__What you will do__
Find the line with "Many of the" in the entries below. Repeat it, every following line, and the line with "# Documentation", exactly and with nothing added.

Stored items

━━━━━━━━━━

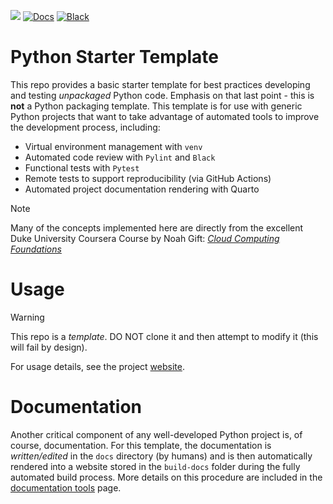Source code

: [![](https://github.com/gcoyle83/python-starter-template/actions/workflows/checks.yml/badge.svg?branch=main)](https://github.com/gcoyle83/python-starter-template/actions/workflows/checks.yml)
[![Docs](https://github.com/gcoyle83/python-starter-template/actions/workflows/render_docs.yml/badge.svg)](https://gcoyle83.github.io/python-starter-template/)
[![Black](https://github.com/gcoyle83/python-starter-template/actions/workflows/format.yml/badge.svg)](https://github.com/gcoyle83/python-starter-template/actions/workflows/format.yml)

# Python Starter Template
This repo provides a basic starter template for best practices developing and testing *unpackaged* Python code. Emphasis on that last point - this is **not** a Python packaging template. This template is for use with generic Python projects that want to take advantage of automated tools to improve the development process, including: 

-  Virtual environment management with `venv`
-  Automated code review with `Pylint` and `Black`
-  Functional tests with `Pytest`
-  Remote tests to support reproducibility (via GitHub Actions)
-  Automated project documentation rendering with Quarto

> [!NOTE]  
> Many of the concepts implemented here are directly from the excellent Duke University Coursera Course by Noah Gift: [*Cloud Computing Foundations*](https://coursera.org/share/0e44a583040b010e6aeb674febbac00e)

# Usage

> [!WARNING]  
> This repo is a *template*. DO NOT clone it and then attempt to modify it (this will fail by design).

For usage details, see the project [website](https://gcoyle83.github.io/python-starter-template).

# Documentation
Another critical component of any well-developed Python project is, of course, documentation. For this template, the documentation is *written/edited* in the `docs` directory (by humans) and is then automatically rendered into a website stored in the `build-docs` folder during the fully automated build process. More details on this procedure are included in the [documentation tools](https://gcoyle83.github.io/python-starter-template/tools/documentation.html) page.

━━━━━━━━━━

__Task response__
> Many of the concepts implemented here are directly from the excellent Duke University Coursera Course by Noah Gift: [*Cloud Computing Foundations*](https://coursera.org/share/0e44a583040b010e6aeb674febbac00e)

# Usage

> [!WARNING]  
> This repo is a *template*. DO NOT clone it and then attempt to modify it (this will fail by design).

For usage details, see the project [website](https://gcoyle83.github.io/python-starter-template).

# Documentation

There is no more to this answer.